The 60-year-old owner of Chalfont St Peter firm Bradt Travel Guides which publishes books on the more unusual and adventurous destinations has won an all-expenses-paid trip with a friend to a game reserve in South Africa on July 20 and will receive an award from Cheryl Carolus, the head of the country's tourist board.

Judges from Africa Geographic magazine awarded her Travel Writer of the Year after reading her account of visiting Madagascar.

She said: "It's nice to get the recognition, particularly for travel writing. It's something you work hard at and you never know if you are any good or not."

Mrs Bradt, who grew up in Chalfont St Peter and runs her publishing company from its shop and offices in the High Street, has always loved backpacking through less well known parts of the world.

The publishing business began with her first book, a guide to exploring Peru and Bolivia, which she wrote in 1973.

Her adventures have also included hitchhiking through the Middle East and getting arrested while trying to get to Entebbe in Uganda, unaware that the Entebbe raid was taking place at the time.
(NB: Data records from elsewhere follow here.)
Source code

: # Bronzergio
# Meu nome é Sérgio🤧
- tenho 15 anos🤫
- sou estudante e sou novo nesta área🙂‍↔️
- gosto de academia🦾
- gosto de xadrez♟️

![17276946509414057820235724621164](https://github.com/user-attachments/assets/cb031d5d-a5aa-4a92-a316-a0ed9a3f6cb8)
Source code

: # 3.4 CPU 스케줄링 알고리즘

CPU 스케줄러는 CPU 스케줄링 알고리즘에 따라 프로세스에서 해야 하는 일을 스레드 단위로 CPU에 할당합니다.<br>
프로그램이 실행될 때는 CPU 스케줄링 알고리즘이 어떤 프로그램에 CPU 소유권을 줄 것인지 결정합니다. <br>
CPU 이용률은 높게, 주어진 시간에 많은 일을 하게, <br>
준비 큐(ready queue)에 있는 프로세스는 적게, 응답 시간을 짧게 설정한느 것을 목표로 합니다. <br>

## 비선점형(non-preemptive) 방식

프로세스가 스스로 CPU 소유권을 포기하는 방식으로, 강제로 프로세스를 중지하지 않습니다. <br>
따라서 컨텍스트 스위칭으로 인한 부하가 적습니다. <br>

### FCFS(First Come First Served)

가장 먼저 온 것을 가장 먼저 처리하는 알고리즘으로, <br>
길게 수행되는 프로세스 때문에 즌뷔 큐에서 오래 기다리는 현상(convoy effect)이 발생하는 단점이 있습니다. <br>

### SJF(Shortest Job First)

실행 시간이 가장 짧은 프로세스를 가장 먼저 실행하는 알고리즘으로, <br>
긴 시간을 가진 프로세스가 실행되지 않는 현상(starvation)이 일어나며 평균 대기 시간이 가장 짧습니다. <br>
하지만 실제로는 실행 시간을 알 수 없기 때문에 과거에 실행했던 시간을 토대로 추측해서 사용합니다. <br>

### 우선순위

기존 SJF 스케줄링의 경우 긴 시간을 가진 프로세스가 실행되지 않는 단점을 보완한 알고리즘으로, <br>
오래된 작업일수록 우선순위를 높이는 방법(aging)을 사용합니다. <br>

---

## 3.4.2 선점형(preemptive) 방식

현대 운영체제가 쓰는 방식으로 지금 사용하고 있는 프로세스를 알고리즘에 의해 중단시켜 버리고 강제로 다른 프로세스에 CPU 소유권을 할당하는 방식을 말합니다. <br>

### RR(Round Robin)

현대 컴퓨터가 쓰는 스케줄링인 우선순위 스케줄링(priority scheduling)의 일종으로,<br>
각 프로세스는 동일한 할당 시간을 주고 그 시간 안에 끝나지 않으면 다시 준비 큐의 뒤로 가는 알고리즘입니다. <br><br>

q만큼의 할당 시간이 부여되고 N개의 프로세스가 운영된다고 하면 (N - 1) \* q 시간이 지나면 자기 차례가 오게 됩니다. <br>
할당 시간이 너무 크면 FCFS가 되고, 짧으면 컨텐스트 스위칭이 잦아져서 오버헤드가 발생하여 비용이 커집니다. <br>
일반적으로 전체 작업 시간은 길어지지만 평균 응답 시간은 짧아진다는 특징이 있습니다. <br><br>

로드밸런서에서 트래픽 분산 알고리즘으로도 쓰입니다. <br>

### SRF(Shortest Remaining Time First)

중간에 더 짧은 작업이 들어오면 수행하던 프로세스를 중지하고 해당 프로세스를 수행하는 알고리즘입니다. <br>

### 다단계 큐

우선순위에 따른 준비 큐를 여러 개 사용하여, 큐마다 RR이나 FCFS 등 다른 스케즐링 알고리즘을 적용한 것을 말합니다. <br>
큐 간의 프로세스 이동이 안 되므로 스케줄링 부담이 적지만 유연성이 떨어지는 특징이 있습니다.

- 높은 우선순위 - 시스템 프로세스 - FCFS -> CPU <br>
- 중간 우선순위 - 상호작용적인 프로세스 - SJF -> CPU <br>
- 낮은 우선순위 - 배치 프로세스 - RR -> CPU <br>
Mrs Bradt, who still hitch-hikes, says she has no intention of slowing down. "I think the 60s is a wonderful decade. You can be yourself. And the really adventurous travellers are those in their 60s and 70s. They've got time, they've seen a lot, they want new horizons all the time and are less worried about perceived dangers."

Bradt Guides, she says, are grown-up guides rather than being angled to gap-year students. Her new edition on Madagascar won the Best Guide Book 2000 award, and her firm was Small Publisher of the Year in 1997.